▶ Your instructions: Look through the records, and wherever the string "subsubsection" turns up, copy out that line.

Records from a data collection:
————

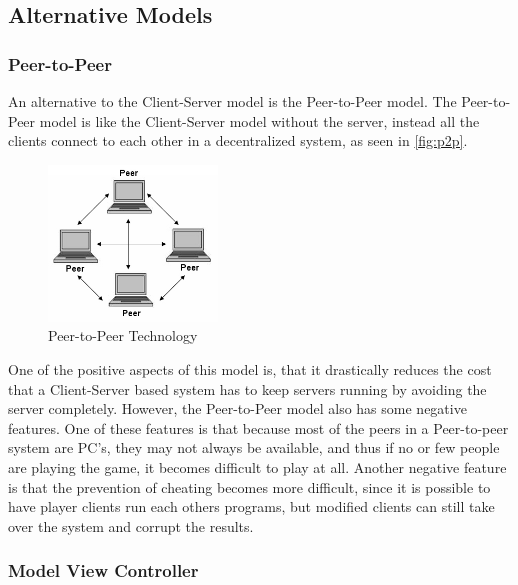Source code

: \subsection{Alternative Models}

\subsubsection{Peer-to-Peer}
An alternative to the Client-Server model is the Peer-to-Peer model. The Peer-to-Peer model is like the Client-Server model without the server, instead all the clients connect to each other in a decentralized system, as seen in \autoref{fig:p2p}.

\begin{figure}[h]
  \centering
    \includegraphics[width=0.4\textwidth]{img/p2p.jpg}
  \caption{Peer-to-Peer Technology \citep{PeerToPeer}}
  \label{fig:p2p}
\end{figure}

One of the positive aspects of this model is, that it drastically reduces the cost that a Client-Server based system has to keep servers running by avoiding the server completely. However, the Peer-to-Peer model also has some negative features. One of these features is that because most of the peers in a Peer-to-peer system are PC's, they may not always be available, and thus if no or few people are playing the game, it becomes difficult to play at all. Another negative feature is that the prevention of cheating becomes more difficult, since it is possible to have player clients run each others programs, but modified clients can still take over the system and corrupt the results.\newline

\subsubsection{Model View Controller}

————

▶ Reply to the task:
\subsubsection{Peer-to-Peer}
\subsubsection{Model View Controller}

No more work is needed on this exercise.